Thornhill, the St. James Academy senior who is committed to Kansas State, found the back of the net in the final minute of the 2019 Kansas Class 5A state championship game to give the Thunder a 1-0 win over rival St. Thomas Aquinas on Sunday in Emporia.
“I don’t know how it got to her,” St. James coach Mark Twellman said. “Caylee has got elite speed and was able to poke it through the defense, get it past their goalie and put it away. ... That last minute was the longest of my life. I was getting the feeling in my stomach that something was about to happen, and it could have gone either way.”
It marks St. James Academy’s first girls soccer title since 2011 and its first since Class 5A separated from 4-1A the same year.
The Thunder had a wild regular season but came to life once the elimination games hit.
St. James entered the 2019 postseason with a 10-6-0 record but proved worthy of playing for a championship, with massive wins over Blue Valley West, the 6A champion; Bishop Miege, the 4-1A champion; and Aquinas, the team the Thunder faced Saturday.
Facing Aquinas the first time was just as thrilling. April 11, the Thunder went on the road and pulled out a 2-1 sudden-victory win over the Saints in overtime. Twellman said it was the first time St. James had ever beaten its rival in the regular season.
“It was a monkey off our back and a lot of confidence knowing that we beat them once already,” Twellman said, “and that we could do it again.”

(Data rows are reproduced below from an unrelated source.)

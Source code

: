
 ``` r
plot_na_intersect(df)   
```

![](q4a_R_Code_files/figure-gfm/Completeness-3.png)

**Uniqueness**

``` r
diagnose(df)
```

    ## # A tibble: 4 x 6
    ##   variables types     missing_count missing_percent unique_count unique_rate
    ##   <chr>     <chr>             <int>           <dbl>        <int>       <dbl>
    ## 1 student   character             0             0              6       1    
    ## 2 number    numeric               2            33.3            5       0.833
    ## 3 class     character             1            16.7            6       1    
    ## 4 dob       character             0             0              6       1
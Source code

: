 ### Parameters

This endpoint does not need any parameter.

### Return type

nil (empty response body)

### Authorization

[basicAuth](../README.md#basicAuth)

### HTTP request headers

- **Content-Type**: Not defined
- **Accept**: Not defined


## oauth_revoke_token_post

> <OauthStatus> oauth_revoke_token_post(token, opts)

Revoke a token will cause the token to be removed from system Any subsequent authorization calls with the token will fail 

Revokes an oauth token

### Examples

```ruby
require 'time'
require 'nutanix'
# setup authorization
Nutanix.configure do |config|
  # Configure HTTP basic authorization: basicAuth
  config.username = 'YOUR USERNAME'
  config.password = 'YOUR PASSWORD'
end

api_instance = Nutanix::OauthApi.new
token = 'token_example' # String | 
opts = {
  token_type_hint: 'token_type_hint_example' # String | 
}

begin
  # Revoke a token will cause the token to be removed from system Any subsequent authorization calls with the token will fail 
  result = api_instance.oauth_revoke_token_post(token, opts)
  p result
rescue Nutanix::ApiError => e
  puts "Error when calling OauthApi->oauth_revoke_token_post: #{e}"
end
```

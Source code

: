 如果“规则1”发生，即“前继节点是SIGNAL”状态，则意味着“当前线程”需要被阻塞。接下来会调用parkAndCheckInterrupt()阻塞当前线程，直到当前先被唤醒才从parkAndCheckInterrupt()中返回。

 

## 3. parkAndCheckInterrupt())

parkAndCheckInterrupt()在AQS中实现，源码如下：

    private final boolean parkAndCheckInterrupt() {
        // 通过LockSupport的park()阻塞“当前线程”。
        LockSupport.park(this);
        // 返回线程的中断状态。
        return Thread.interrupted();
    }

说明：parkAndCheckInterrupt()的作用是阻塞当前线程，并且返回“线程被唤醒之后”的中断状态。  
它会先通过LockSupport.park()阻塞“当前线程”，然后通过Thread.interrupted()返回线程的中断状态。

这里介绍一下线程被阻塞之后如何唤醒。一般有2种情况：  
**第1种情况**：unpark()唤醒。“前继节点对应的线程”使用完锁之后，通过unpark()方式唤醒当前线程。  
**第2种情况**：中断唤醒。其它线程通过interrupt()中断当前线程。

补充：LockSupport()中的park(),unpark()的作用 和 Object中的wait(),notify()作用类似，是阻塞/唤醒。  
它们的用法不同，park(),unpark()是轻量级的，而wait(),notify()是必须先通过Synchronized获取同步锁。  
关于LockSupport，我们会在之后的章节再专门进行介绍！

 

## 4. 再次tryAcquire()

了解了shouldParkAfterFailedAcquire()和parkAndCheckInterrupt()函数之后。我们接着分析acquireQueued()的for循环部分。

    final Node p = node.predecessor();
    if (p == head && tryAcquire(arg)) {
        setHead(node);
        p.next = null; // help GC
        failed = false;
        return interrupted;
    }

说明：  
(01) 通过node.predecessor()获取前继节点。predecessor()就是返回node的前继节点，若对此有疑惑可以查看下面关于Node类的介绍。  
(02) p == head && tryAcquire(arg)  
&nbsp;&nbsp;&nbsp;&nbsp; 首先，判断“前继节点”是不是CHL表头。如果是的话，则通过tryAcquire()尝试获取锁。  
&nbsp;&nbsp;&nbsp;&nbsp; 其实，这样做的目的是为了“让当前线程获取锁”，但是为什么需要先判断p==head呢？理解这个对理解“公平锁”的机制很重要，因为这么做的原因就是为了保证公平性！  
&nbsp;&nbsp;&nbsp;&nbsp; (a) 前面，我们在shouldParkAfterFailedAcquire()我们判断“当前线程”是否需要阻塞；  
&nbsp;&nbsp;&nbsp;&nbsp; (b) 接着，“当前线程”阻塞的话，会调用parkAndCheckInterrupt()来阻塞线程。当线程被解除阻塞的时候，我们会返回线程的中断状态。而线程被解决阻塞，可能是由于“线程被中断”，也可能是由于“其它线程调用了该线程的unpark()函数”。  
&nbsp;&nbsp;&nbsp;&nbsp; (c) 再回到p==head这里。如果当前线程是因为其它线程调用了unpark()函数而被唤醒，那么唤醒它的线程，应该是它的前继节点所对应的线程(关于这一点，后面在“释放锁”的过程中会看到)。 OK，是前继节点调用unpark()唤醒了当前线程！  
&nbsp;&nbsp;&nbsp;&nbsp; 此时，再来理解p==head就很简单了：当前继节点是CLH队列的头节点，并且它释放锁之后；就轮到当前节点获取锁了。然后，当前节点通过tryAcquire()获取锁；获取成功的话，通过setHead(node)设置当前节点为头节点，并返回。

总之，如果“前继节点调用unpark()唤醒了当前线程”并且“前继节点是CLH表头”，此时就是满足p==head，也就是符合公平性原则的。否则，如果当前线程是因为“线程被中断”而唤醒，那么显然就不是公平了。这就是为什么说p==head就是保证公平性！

St. James was on a three-game losing streak entering the postseason and flipped a switch and outscored its opponents 27-1.
- vs. KC Schlagle: 11-0 (Regional Semifinal)
- at Sumner Academy: 8-0 (Regional Championship)
- at Spring Hill: 5-1 (State Quarterfinal)
- vs. Valley Center: 2-0 (State Semifinal)
- vs. St. Thomas Aquinas: 1-0 (State Championship)
Twellman said even through the three-game losing streak, he liked the way his group played and felt confident going into the postseason. With injuries and other challenges the Thunder had to work through in that final stretch, many players had to step up in unorthodox situations, he said.
“And that paid dividends in these last five games,” Twellman said.